Helen M. aus K. hat damals nicht nur den Kreuzstich perfektioniert, als sie im Handarbeiten in Kleinarbeit «Ein gutes Gewissen ist ein feines Ruhekissen» auf eine Nackenrolle stickte, sondern – non scholae sed vitae discimus – auch einiges an Ethik mitgenommen. «Liebe Askforce», schreibt sie uns darum, «mein Leben lang habe ich mich stets für Gerechtigkeit eingesetzt – in der Friedensbewegung, in der Kirchgemeinde, in der Schulpflege. Inzwischen fällt mir auf, wie schlecht ich in aller Regel schlafe, weil mich all das Unrecht plagt, das uns umgibt. Und jetzt frage ich mich, ob es den ‹Schlaf der Gerechten› überhaupt gibt? Mir will fast scheinen, dass die Ungerechten – die Putins, Trumps und so weiter – eher besser schlafen. Muss ich jetzt ungerechter werden, um meinen Schlaf wiederzufinden?»

Liebe Frau M., doch, doch, den erholsamen «Schlaf der Gerechten» gibt es; zu wissen, dass man alles richtig gemacht hat, ist durchaus entspannend, und mit Ihrem menschenfreundlichen Lebenswandel haben Sie die halbe Miete schon zusammen!

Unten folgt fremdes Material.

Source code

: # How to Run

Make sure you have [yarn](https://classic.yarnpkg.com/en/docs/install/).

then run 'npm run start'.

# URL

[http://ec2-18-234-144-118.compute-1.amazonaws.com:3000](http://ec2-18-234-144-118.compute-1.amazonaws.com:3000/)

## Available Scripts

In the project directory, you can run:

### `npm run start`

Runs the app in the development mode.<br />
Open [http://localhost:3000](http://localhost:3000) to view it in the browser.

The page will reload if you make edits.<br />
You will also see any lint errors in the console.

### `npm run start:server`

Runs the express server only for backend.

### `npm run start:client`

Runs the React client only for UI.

Die andere Hälfte liegt nur teilweise in Ihrer Hand. Denn leider leben auch Sie in der einzigen Welt, die wir haben – und damit verliert Ihr Ruhekissen deutlich an Federn. Wenn Sie deswegen aber nun selber «ungerecht» werden, stossen Sie möglicherweise einen Teufelskreis von Bosheit, Aggression, Schlaflosigkeit, Gereiztheit, noch mehr Bosheit und noch weniger Schlaf an. Frau M., bleiben Sie eine Gute! Aber überdenken Sie Ihr Konzept – «Ich bin ein guter Mensch, darum habe ich es verdient, gut zu schlafen» – noch einmal. Würde es so neoliberal laufen, hätte nicht einmal Trump ein Problem mit dem Anstand: «Ich bin gerecht (invest), also erhalte ich etwas dafür (return) – DEAL!». Zack – Donald benimmt sich und Frau M. schläft durch.

Leider ist es nicht so einfach, und es ist tatsächlich anzunehmen, dass sich Putin und Trump selber als Gerechte sehen und ja, ungerechterweise sogar gut schlafen. Aber stellen Sie sich vor, Frau M., die beiden kämpften mit angemessen schlechtem Gewissen und Schlaflosigkeit, dann (siehe oben, Stichwort Teufelskreis) würde zuletzt wieder Ihr eigener Schlaf leiden. Es ist zum Verzweifeln.

Liebe Frau M., wenn wir das Rezept für «en tüüfe, gsunde Schlaaf» gefunden haben, melden wir uns wieder.

Bis dahin können wir Ihnen nur empfehlen, beim Einschlafen mehr Schäflein und weniger Schafsköpfe zu zählen.